As it turns out, the "worse" example was simply about needing some support:

 

  • Don't buy from companies that don't support their products to keep up with OS updates for as long as you intend to use your system. I aim for 10 years of software support as a good target because the vast majority of computers die within 9 years anyway. Microsoft does well with this because it provides Windows with 10 years mainstream support plus 5 years of extended support. Canon has improved support for printer drivers but, in my experience, HP has done a lot better.

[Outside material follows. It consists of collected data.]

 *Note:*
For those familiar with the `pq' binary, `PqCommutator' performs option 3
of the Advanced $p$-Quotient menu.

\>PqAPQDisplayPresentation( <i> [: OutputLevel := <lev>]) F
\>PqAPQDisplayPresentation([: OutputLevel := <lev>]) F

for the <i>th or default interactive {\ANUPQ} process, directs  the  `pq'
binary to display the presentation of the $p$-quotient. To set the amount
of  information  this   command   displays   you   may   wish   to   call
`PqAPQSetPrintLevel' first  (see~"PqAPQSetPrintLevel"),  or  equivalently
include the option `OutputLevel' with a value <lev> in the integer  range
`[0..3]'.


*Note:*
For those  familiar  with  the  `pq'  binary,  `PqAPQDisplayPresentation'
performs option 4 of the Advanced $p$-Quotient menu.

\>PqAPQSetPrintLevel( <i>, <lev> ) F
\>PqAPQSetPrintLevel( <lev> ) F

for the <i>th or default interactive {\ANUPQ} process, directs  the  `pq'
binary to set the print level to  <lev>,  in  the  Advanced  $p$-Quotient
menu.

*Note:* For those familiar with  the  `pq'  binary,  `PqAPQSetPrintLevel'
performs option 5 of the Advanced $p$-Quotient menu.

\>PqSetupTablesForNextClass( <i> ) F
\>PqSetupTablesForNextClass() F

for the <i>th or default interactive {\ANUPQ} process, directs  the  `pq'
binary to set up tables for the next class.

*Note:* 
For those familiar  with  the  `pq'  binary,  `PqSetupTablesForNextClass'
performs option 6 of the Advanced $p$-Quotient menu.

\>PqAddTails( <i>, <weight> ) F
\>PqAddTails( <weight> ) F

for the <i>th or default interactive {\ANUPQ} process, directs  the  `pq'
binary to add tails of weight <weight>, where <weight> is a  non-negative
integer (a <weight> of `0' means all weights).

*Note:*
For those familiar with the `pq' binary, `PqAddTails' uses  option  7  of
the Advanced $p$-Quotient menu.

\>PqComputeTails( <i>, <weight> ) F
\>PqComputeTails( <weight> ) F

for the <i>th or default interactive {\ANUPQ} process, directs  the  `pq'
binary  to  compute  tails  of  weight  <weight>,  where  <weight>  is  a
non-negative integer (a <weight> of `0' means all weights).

  • Install the latest drivers from the vendor's website. Do not blindly rely on Microsoft update for the best printer drivers or, for that matter, the best chipset drivers, the best display drivers, etc.
  • Use universal printer drivers (UPD) because they incorporate support for as many devices as possible so there's no need to go searching for specific drivers for each printer. A UPD has been an option for HP printers since 2005 and still works with printers back to the 1990s. So I installed HP UPD software for the model 4350 and later upgraded to the 4650 - no software update was required from the HP website.